"A afinidade não é o mais brilhante, mas o mais sutil, delicado e penetrante dos
sentimentos. É o mais independente. Não importa o tempo, a ausência, os
adiamentos, as distâncias, as impossibilidades. Quando há afinidade,
qualquer reencontro retoma a relação, o diálogo, a conversa, o afeto no
exato ponto em que foi interrompido. Afinidade é não haver tempo
mediando a vida. É uma vitória do adivinhado sobre o real.
Do subjetivo
para o objetivo. Do permanente sobre o passageiro. Do básico sobre o
superficial. Ter afinidade é muito raro. Mas quando existe não precisa
de códigos verbais para se manifestar. Existia antes do conhecimento,
irradia durante e permanece depois que as pessoas deixaram de estar
juntas. O que você tem dificuldade de expressar a um não afim, sai
simples e claro diante de alguém com quem você tem afinidade. Afinidade é
ficar longe pensando parecido a respeito dos mesmos fatos que
impressionam, comovem ou mobilizam. É ficar conversando sem trocar
palavras.
É receber o que vem do outro com aceitação anterior ao
entendimento. Afinidade é sentir com. Nem sentir contra, nem sentir
para, nem sentir por, nem sentir pelo. Quanta gente ama loucamente, mas
sente contra o ser amado. Quantos amam e sentem para o ser amado, não
para eles próprios. Sentir com é não ter necessidade de explicar o que
está sentindo. É olhar e perceber. É mais calar do que falar, ou, quando
é falar, jamais explicar: apenas afirmar. Afinidade é jamais sentir
por.
Quem sente por, confunde afinidade com masoquismo. Mas quem sente
com, avalia sem se contaminar. Compreende sem ocupar o lugar do outro.

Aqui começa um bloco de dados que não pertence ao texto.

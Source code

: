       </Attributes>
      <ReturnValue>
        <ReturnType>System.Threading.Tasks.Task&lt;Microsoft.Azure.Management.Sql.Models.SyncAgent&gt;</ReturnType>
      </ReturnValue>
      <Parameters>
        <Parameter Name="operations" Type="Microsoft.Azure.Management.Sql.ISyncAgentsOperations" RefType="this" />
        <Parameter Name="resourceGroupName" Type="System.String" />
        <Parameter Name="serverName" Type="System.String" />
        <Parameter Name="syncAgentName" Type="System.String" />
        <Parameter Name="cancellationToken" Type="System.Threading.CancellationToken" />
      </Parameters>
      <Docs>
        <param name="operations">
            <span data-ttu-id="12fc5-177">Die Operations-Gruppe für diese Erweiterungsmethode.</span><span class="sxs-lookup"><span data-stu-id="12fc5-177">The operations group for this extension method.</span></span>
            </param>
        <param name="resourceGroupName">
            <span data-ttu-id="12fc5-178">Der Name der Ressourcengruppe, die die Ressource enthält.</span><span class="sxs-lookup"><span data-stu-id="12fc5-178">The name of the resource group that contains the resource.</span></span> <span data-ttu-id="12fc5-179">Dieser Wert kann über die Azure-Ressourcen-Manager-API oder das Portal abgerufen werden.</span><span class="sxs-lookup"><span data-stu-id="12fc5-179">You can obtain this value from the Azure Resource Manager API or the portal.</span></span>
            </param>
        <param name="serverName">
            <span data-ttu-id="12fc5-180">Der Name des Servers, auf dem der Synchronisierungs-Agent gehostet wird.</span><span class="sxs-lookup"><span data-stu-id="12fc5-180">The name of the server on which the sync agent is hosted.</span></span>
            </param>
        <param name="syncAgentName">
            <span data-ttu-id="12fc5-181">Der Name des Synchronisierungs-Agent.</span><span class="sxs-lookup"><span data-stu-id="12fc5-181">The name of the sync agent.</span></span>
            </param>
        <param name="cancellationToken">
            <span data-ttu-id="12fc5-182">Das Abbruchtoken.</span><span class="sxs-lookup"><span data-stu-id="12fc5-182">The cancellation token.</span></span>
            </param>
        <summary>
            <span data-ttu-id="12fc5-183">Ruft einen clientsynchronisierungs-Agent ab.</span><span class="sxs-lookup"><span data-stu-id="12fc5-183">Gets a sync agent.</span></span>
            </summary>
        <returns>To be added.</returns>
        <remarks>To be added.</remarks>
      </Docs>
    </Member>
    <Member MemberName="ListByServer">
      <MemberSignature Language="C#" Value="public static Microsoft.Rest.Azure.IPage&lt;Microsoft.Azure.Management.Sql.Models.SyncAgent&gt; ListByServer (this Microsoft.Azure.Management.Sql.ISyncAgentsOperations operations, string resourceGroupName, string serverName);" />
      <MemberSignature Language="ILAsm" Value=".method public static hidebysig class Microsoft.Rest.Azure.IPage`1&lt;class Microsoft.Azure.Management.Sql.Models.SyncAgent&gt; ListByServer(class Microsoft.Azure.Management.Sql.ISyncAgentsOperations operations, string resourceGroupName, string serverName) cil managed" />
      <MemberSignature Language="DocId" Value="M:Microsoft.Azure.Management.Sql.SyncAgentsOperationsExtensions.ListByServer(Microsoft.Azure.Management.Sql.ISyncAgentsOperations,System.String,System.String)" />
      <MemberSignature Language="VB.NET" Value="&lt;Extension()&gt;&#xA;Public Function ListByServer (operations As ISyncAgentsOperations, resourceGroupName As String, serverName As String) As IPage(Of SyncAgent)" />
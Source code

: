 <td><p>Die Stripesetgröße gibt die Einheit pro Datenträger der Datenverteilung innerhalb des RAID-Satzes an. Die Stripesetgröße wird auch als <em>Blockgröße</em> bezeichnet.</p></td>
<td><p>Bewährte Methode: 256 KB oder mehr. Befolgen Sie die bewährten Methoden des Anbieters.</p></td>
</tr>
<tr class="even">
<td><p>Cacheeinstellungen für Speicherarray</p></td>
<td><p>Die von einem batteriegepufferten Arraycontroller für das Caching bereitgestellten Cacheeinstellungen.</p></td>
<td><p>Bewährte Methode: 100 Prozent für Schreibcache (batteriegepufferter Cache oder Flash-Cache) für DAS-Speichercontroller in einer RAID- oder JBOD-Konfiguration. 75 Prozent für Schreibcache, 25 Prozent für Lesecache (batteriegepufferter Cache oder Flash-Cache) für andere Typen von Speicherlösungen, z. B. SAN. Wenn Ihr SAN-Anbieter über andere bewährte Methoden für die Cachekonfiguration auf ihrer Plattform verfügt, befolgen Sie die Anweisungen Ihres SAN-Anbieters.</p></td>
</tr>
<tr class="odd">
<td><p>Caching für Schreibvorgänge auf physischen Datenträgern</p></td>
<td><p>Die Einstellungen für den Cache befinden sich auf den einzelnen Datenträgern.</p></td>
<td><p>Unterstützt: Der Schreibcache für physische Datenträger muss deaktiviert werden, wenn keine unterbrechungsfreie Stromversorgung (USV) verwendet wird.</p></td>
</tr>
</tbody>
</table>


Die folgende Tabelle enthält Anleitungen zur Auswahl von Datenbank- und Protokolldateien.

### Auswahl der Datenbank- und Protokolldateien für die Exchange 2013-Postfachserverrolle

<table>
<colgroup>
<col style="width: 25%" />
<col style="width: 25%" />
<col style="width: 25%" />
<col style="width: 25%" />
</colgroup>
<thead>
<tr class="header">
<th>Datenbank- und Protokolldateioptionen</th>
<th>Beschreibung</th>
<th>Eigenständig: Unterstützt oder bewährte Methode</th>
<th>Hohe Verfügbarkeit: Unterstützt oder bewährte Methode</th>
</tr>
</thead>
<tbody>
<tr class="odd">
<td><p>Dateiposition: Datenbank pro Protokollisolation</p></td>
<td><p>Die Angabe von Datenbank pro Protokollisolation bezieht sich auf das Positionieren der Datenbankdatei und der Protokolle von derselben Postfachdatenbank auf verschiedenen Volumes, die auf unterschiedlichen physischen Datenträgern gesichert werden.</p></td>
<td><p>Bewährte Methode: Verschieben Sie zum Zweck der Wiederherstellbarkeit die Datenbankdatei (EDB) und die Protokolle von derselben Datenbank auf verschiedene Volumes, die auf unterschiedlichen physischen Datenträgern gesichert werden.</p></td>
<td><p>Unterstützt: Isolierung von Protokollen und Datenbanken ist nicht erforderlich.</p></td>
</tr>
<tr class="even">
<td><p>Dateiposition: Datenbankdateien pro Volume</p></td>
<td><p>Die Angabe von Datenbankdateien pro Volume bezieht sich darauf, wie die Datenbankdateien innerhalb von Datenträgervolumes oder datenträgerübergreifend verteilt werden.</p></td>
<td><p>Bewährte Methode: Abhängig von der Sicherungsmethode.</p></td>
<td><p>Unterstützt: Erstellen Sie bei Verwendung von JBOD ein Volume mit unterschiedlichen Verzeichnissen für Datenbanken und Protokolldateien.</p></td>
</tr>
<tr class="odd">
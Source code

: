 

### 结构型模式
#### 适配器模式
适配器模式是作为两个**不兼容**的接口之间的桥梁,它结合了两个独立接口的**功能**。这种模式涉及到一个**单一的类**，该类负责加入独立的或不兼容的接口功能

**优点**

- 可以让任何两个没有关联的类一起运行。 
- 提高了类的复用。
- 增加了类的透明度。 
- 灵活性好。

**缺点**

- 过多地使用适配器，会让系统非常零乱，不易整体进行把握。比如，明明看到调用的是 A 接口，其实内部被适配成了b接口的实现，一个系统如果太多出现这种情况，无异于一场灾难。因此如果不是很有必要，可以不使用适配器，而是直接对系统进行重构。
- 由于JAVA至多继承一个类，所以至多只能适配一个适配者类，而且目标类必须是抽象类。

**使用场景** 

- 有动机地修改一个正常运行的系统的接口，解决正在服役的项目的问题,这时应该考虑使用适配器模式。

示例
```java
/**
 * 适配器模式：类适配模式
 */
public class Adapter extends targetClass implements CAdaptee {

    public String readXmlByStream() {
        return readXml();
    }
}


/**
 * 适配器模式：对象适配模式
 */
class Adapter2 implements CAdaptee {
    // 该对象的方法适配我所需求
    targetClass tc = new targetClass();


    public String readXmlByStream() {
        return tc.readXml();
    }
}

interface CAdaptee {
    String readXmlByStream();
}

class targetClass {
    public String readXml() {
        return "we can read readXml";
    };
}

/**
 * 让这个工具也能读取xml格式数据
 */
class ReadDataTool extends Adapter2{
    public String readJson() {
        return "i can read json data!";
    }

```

Aceita para poder questionar. Quem não tem afinidade, questiona por não
aceitar. Afinidade é ter perdas semelhantes e iguais esperanças. É
conversar no silêncio, tanto nas possibilidades exercidas quanto das
impossibilidade vividas.
Afinidade é retomar a relação no ponto em que
parou sem lamentar o tempo de separação. Porque tempo e separação nunca
existiram. Foram apenas oportunidades dadas (tiradas) pela vida, para
que a maturação comum pudesse se dar. E para que cada pessoa pudesse e
possa ser, cada vez mais a expressão do outro sob a forma ampliada do eu
individual aprimorado."
(Arthur da Távola)
(Arthur da Távola)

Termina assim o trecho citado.